Lines in the data below that contain the word "smbmap" are to be copied.

Records from a dataset
>>
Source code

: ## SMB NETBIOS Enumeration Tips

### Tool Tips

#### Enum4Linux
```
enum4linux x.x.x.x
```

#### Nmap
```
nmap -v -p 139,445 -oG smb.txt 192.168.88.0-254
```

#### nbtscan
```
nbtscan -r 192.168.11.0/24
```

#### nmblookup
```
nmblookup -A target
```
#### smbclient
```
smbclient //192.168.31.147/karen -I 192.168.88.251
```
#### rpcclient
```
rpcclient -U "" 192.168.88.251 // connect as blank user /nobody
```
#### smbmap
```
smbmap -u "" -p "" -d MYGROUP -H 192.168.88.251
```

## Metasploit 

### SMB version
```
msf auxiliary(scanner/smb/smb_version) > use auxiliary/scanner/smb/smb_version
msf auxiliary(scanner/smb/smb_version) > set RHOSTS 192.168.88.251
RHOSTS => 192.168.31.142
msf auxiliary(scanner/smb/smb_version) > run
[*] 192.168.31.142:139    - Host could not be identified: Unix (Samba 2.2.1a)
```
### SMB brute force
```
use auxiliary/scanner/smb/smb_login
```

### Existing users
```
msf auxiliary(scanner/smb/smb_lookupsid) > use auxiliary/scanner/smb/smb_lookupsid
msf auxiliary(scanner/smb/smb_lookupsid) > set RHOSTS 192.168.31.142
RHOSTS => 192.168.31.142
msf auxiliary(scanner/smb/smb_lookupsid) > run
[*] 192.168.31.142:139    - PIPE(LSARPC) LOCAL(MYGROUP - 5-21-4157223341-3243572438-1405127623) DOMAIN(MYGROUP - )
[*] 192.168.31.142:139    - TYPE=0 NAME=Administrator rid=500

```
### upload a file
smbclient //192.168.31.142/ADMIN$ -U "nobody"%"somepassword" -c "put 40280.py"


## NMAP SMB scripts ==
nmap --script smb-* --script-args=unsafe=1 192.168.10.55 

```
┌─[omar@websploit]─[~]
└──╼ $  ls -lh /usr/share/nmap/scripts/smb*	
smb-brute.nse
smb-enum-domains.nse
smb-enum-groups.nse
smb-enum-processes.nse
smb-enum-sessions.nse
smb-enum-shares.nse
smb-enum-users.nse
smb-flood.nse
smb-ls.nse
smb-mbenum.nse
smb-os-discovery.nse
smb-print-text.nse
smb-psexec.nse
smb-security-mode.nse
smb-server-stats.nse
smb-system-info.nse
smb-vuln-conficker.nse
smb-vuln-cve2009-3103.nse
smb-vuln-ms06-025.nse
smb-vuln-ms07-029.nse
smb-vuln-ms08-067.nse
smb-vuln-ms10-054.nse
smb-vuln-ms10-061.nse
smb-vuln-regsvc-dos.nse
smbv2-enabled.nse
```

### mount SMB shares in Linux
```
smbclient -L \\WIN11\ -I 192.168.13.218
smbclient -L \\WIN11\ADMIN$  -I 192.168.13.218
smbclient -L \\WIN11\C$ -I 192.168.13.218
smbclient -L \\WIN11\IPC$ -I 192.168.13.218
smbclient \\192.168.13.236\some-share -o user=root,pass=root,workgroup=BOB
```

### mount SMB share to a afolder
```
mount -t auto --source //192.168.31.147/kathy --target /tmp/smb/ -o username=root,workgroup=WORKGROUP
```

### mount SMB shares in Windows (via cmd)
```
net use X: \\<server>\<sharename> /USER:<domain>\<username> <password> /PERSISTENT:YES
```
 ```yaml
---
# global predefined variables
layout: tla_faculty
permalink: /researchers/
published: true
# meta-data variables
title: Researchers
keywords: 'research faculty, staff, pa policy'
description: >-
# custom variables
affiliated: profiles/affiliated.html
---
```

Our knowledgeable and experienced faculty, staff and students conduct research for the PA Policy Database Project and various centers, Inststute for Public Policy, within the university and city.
<<
SOLVED PROBLEM:
#### smbmap
smbmap -u "" -p "" -d MYGROUP -H 192.168.88.251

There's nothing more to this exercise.